▶ **Required action**:
Give the entries again exactly; drop the pictures.

▶ **Information**:
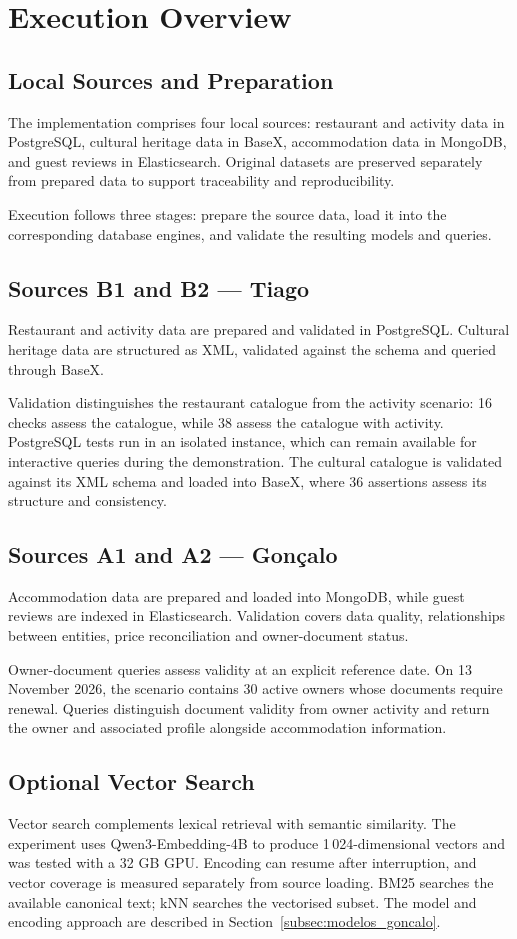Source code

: \section{Execution Overview}\label{ap:execucao}
\subsection{Local Sources and Preparation}
The implementation comprises four local sources: restaurant and activity data in PostgreSQL, cultural heritage data in BaseX, accommodation data in MongoDB, and guest reviews in Elasticsearch. Original datasets are preserved separately from prepared data to support traceability and reproducibility.

Execution follows three stages: prepare the source data, load it into the corresponding database engines, and validate the resulting models and queries.

\subsection{Sources B1 and B2 --- Tiago}
Restaurant and activity data are prepared and validated in PostgreSQL. Cultural heritage data are structured as XML, validated against the schema and queried through BaseX.

Validation distinguishes the restaurant catalogue from the activity scenario: 16 checks assess the catalogue, while 38 assess the catalogue with activity. PostgreSQL tests run in an isolated instance, which can remain available for interactive queries during the demonstration. The cultural catalogue is validated against its XML schema and loaded into BaseX, where 36 assertions assess its structure and consistency.

\subsection{Sources A1 and A2 --- Gonçalo}
Accommodation data are prepared and loaded into MongoDB, while guest reviews are indexed in Elasticsearch. Validation covers data quality, relationships between entities, price reconciliation and owner-document status.

Owner-document queries assess validity at an explicit reference date. On 13 November 2026, the scenario contains 30 active owners whose documents require renewal. Queries distinguish document validity from owner activity and return the owner and associated profile alongside accommodation information.

\subsection{Optional Vector Search}
Vector search complements lexical retrieval with semantic similarity. The experiment uses Qwen3-Embedding-4B to produce 1\,024-dimensional vectors and was tested with a 32 GB GPU. Encoding can resume after interruption, and vector coverage is measured separately from source loading. BM25 searches the available canonical text; kNN searches the vectorised subset. The model and encoding approach are described in Section~\ref{subsec:modelos_goncalo}.
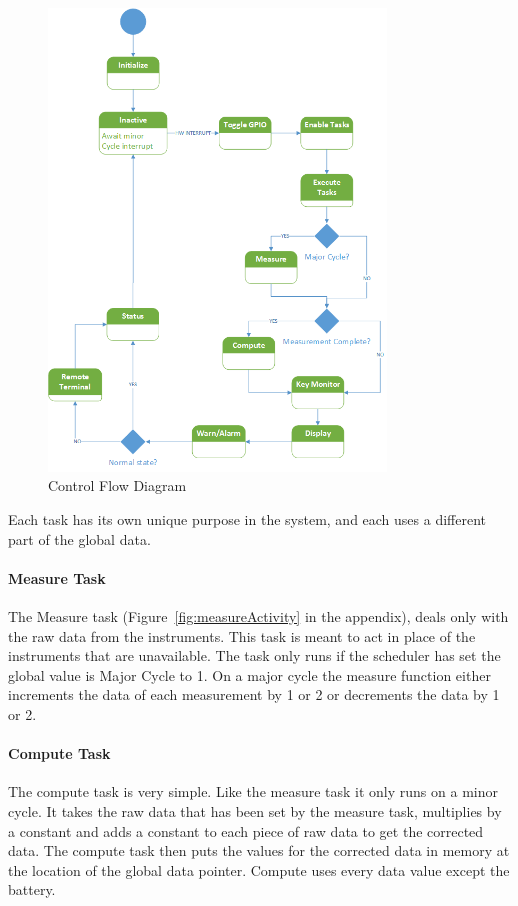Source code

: \documentclass[12pt]{article} %
\begin{document}
\begin{figure}[h]
    \centering
    \includegraphics[width=0.8\textwidth]{../design/Control_state_diagram.png}
    \caption{Control Flow Diagram}
    \label{fig:Control}
\end{figure}

Each task has its own unique purpose in the system, and each uses a different
part of the global data.

\paragraph{Measure Task}
The Measure task (Figure~\ref{fig:measureActivity} in the
appendix), deals only with the raw data from the instruments. This task is
meant to act in place of the instruments that are unavailable. The task only
runs if the scheduler has set the global value is Major Cycle to 1. On a major
cycle the measure function either increments the data of each measurement by 1
or 2 or decrements the data by 1 or 2.

\paragraph{Compute Task}
The compute task is very simple. Like the measure task it only runs on a minor
cycle. It takes the raw data that has been set by the measure task, multiplies
by a constant and adds a constant to each piece of raw data to get the
corrected data. The compute task then puts the values for the corrected data in
memory at the location of the global data pointer. Compute uses every data
value except the battery.
\end{document}
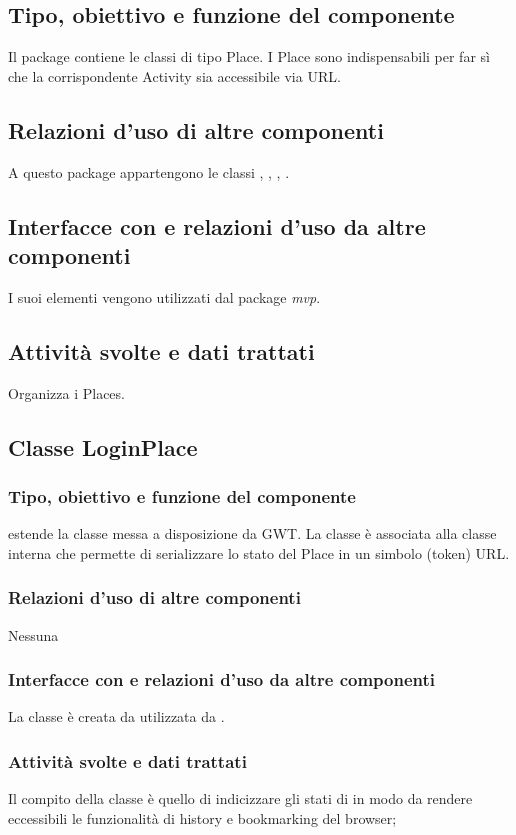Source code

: \subsection*{Tipo, obiettivo e funzione del componente}
Il package contiene le classi di tipo Place. I Place sono indispensabili
per far s\`i che la corrispondente Activity sia accessibile via URL.
\subsection*{Relazioni d'uso di altre componenti}
A questo package appartengono le classi , ,
, .
\subsection*{Interfacce con e relazioni d'uso da altre componenti}
 I suoi elementi vengono utilizzati dal package \emph{mvp}.
\subsection*{Attivit\`a svolte e dati trattati}
Organizza i Places.

\subsection{Classe LoginPlace}
\subsubsection*{Tipo, obiettivo e funzione del componente}
 estende la classe  messa a disposizione da GWT. La
classe \`e associata alla classe interna  che permette di
serializzare lo stato del Place in un simbolo (token) URL.
\subsubsection*{Relazioni d'uso di altre componenti}
Nessuna
\subsubsection*{Interfacce con e relazioni d'uso da altre componenti}
La classe \`e creata da  utilizzata da .
\subsubsection*{Attivit\`a svolte e dati trattati}
Il compito della classe \`e quello di indicizzare gli stati di
 in modo da rendere eccessibili le funzionalit\`a di history e
bookmarking del browser;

▶ **Solution to this problem**:
Source code

: \section{Execution Overview}\label{ap:execucao}
\subsection{Local Sources and Preparation}
The implementation comprises four local sources: restaurant and activity data in PostgreSQL, cultural heritage data in BaseX, accommodation data in MongoDB, and guest reviews in Elasticsearch. Original datasets are preserved separately from prepared data to support traceability and reproducibility.

Execution follows three stages: prepare the source data, load it into the corresponding database engines, and validate the resulting models and queries.

\subsection{Sources B1 and B2 --- Tiago}
Restaurant and activity data are prepared and validated in PostgreSQL. Cultural heritage data are structured as XML, validated against the schema and queried through BaseX.

Validation distinguishes the restaurant catalogue from the activity scenario: 16 checks assess the catalogue, while 38 assess the catalogue with activity. PostgreSQL tests run in an isolated instance, which can remain available for interactive queries during the demonstration. The cultural catalogue is validated against its XML schema and loaded into BaseX, where 36 assertions assess its structure and consistency.

\subsection{Sources A1 and A2 --- Gonçalo}
Accommodation data are prepared and loaded into MongoDB, while guest reviews are indexed in Elasticsearch. Validation covers data quality, relationships between entities, price reconciliation and owner-document status.

Owner-document queries assess validity at an explicit reference date. On 13 November 2026, the scenario contains 30 active owners whose documents require renewal. Queries distinguish document validity from owner activity and return the owner and associated profile alongside accommodation information.

\subsection{Optional Vector Search}
Vector search complements lexical retrieval with semantic similarity. The experiment uses Qwen3-Embedding-4B to produce 1\,024-dimensional vectors and was tested with a 32 GB GPU. Encoding can resume after interruption, and vector coverage is measured separately from source loading. BM25 searches the available canonical text; kNN searches the vectorised subset. The model and encoding approach are described in Section~\ref{subsec:modelos_goncalo}.
Source code

: \documentclass[12pt]{article} %
\begin{document}
\begin{figure}[h]
    \centering
    \includegraphics[width=0.8\textwidth]{../design/Control_state_diagram.png}
    \caption{Control Flow Diagram}
    \label{fig:Control}
\end{figure}

Each task has its own unique purpose in the system, and each uses a different
part of the global data.

\paragraph{Measure Task}
The Measure task (Figure~\ref{fig:measureActivity} in the
appendix), deals only with the raw data from the instruments. This task is
meant to act in place of the instruments that are unavailable. The task only
runs if the scheduler has set the global value is Major Cycle to 1. On a major
cycle the measure function either increments the data of each measurement by 1
or 2 or decrements the data by 1 or 2.

\paragraph{Compute Task}
The compute task is very simple. Like the measure task it only runs on a minor
cycle. It takes the raw data that has been set by the measure task, multiplies
by a constant and adds a constant to each piece of raw data to get the
corrected data. The compute task then puts the values for the corrected data in
memory at the location of the global data pointer. Compute uses every data
value except the battery.
\end{document}
Source code

: \subsection*{Tipo, obiettivo e funzione del componente}
Il package contiene le classi di tipo Place. I Place sono indispensabili
per far s\`i che la corrispondente Activity sia accessibile via URL.
\subsection*{Relazioni d'uso di altre componenti}
A questo package appartengono le classi , ,
, .
\subsection*{Interfacce con e relazioni d'uso da altre componenti}
 I suoi elementi vengono utilizzati dal package \emph{mvp}.
\subsection*{Attivit\`a svolte e dati trattati}
Organizza i Places.

\subsection{Classe LoginPlace}
\subsubsection*{Tipo, obiettivo e funzione del componente}
 estende la classe  messa a disposizione da GWT. La
classe \`e associata alla classe interna  che permette di
serializzare lo stato del Place in un simbolo (token) URL.
\subsubsection*{Relazioni d'uso di altre componenti}
Nessuna
\subsubsection*{Interfacce con e relazioni d'uso da altre componenti}
La classe \`e creata da  utilizzata da .
\subsubsection*{Attivit\`a svolte e dati trattati}
Il compito della classe \`e quello di indicizzare gli stati di
 in modo da rendere eccessibili le funzionalit\`a di history e
bookmarking del browser;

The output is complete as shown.